* About this task *
Copy out each line featuring the string "load" from the entries beneath.

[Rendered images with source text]
=== Begin Enclosure ===

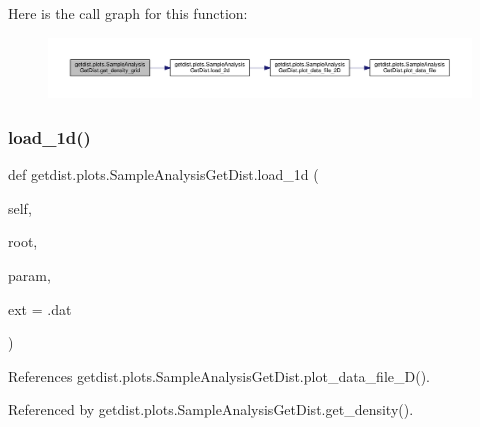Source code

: Here is the call graph for this function\+:
\nopagebreak
\begin{figure}[H]
\begin{center}
\leavevmode
\includegraphics[width=350pt]{classgetdist_1_1plots_1_1SampleAnalysisGetDist_a0dd526731ad07af55ecee518231c7a28_cgraph}
\end{center}
\end{figure}
\mbox{\label{classgetdist_1_1plots_1_1SampleAnalysisGetDist_af7814cfa5b531528542279c3d50473c7}} 
\subsubsection{\texorpdfstring{load\+\_\+1d()}{load\_1d()}}
{\footnotesize\ttfamily def getdist.\+plots.\+Sample\+Analysis\+Get\+Dist.\+load\+\_\+1d (\begin{DoxyParamCaption}\item[{}]{self,  }\item[{}]{root,  }\item[{}]{param,  }\item[{}]{ext = {\ttfamily \textquotesingle{}.dat\textquotesingle{}} }\end{DoxyParamCaption})}



References getdist.\+plots.\+Sample\+Analysis\+Get\+Dist.\+plot\+\_\+data\+\_\+file\+\_\+D().



Referenced by getdist.\+plots.\+Sample\+Analysis\+Get\+Dist.\+get\+\_\+density().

=== End Enclosure ===

* Task answer *
\subsubsection{\texorpdfstring{load\+\_\+1d()}{load\_1d()}}
{\footnotesize\ttfamily def getdist.\+plots.\+Sample\+Analysis\+Get\+Dist.\+load\+\_\+1d (\begin{DoxyParamCaption}\item[{}]{self,  }\item[{}]{root,  }\item[{}]{param,  }\item[{}]{ext = {\ttfamily \textquotesingle{}.dat\textquotesingle{}} }\end{DoxyParamCaption})}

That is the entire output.